The task:
From the material below, copy out each line with the word "Optional" in it.

Data listing:
<<<<
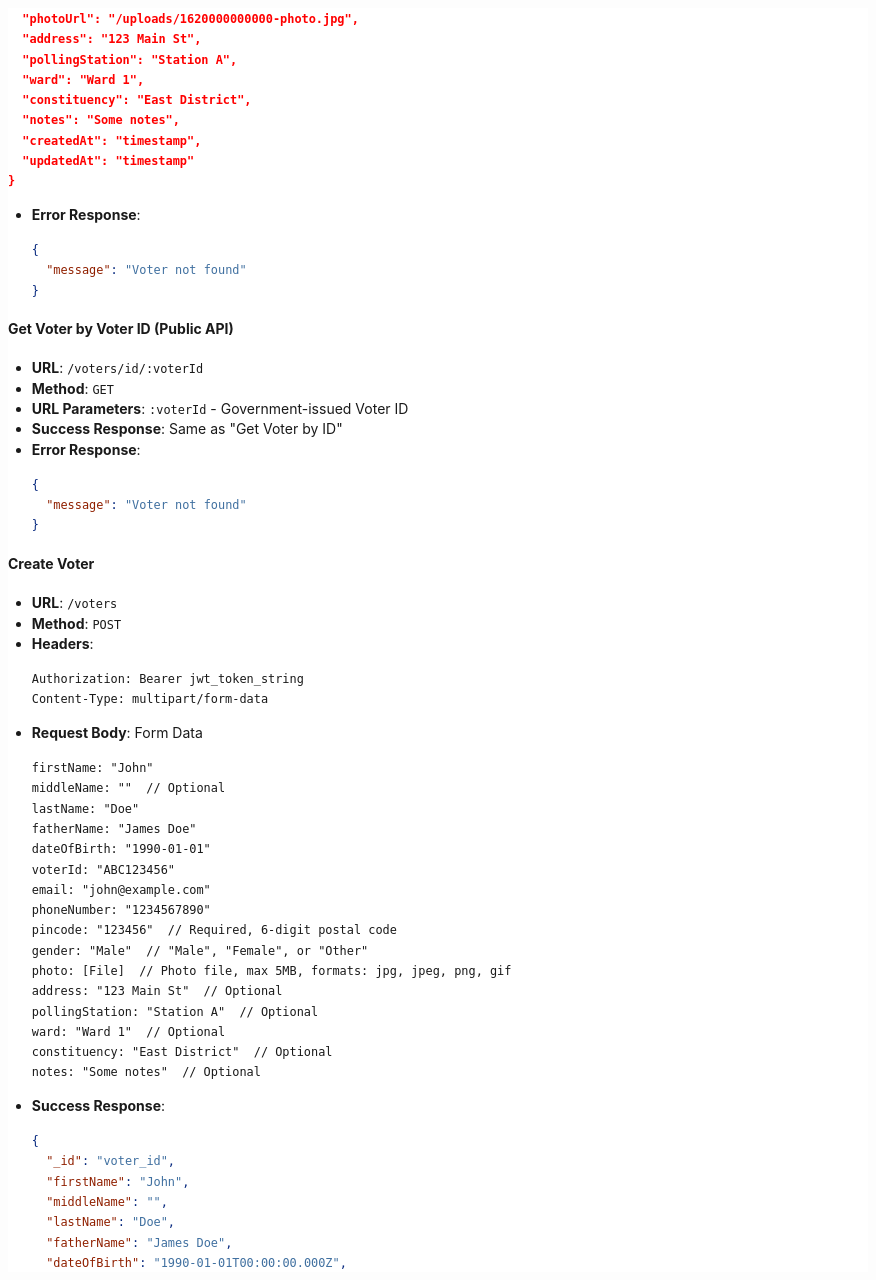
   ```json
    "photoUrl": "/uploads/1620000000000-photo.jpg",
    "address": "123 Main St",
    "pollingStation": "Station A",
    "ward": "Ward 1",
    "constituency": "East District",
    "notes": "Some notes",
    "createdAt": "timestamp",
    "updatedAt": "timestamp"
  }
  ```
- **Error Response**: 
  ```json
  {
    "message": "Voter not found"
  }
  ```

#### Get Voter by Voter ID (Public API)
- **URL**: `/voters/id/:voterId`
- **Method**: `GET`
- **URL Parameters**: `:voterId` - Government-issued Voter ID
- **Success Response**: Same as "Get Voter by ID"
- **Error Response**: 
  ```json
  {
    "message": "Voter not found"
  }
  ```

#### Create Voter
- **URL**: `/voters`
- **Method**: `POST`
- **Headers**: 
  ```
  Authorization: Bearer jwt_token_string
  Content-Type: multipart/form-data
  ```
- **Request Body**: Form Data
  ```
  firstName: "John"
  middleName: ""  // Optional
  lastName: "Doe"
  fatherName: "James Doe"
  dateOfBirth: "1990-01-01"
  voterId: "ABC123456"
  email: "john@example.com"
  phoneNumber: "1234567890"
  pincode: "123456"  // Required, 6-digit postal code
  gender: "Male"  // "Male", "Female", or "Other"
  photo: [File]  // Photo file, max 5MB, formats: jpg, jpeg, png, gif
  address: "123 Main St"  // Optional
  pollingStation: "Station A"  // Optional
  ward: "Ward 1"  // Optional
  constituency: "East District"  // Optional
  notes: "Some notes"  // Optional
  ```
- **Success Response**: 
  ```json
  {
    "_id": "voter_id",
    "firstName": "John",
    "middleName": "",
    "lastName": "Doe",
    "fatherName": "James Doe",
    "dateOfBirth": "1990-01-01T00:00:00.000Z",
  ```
>>>>
<<<<
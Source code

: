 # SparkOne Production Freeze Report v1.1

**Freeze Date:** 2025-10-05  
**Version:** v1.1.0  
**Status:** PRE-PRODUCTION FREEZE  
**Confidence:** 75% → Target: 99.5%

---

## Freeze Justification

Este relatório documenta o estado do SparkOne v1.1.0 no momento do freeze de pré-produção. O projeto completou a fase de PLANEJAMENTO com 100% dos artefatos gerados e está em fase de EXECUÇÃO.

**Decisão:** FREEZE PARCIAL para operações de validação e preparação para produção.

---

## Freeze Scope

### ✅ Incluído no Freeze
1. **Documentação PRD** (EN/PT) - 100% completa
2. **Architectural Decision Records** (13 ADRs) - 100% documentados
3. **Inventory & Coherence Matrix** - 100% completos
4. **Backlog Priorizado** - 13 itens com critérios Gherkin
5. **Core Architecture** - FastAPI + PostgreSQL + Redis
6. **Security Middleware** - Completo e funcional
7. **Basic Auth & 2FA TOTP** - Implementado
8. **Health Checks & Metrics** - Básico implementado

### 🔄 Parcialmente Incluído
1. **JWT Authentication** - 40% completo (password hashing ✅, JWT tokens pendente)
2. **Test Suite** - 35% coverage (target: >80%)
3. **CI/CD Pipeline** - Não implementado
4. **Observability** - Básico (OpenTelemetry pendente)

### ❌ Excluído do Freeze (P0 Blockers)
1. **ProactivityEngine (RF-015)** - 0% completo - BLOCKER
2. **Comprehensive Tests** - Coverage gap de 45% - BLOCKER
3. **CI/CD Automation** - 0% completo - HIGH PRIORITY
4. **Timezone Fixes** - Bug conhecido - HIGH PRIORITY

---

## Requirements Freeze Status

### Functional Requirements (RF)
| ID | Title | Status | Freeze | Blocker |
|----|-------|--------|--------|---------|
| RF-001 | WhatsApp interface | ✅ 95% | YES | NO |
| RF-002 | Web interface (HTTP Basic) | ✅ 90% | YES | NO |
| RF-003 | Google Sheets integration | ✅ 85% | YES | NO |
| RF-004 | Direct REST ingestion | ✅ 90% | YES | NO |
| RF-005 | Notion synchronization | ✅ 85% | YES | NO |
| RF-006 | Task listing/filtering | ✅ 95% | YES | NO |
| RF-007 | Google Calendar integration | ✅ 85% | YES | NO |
>>>>
<<<<
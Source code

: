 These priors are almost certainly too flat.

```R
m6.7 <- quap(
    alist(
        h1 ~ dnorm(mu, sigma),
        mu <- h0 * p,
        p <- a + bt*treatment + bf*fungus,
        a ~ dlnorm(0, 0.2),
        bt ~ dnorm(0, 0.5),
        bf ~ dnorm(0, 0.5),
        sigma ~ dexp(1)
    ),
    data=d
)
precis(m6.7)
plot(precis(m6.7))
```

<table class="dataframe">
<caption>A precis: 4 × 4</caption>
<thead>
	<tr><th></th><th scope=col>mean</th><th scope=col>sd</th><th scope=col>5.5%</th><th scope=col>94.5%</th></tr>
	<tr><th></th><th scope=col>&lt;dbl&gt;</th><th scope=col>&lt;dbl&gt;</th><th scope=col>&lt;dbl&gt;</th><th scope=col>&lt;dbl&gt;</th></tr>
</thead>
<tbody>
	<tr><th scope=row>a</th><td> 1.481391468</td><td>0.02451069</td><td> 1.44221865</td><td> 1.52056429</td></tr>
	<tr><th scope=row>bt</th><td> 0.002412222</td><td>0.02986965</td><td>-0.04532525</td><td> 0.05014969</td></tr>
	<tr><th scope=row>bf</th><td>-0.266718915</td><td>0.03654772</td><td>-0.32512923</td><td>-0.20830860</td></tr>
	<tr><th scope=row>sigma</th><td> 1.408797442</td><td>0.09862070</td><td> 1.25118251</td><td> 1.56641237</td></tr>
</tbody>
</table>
>>>>
Written solution:
  middleName: ""  // Optional
  address: "123 Main St"  // Optional
  pollingStation: "Station A"  // Optional
  ward: "Ward 1"  // Optional
  constituency: "East District"  // Optional
  notes: "Some notes"  // Optional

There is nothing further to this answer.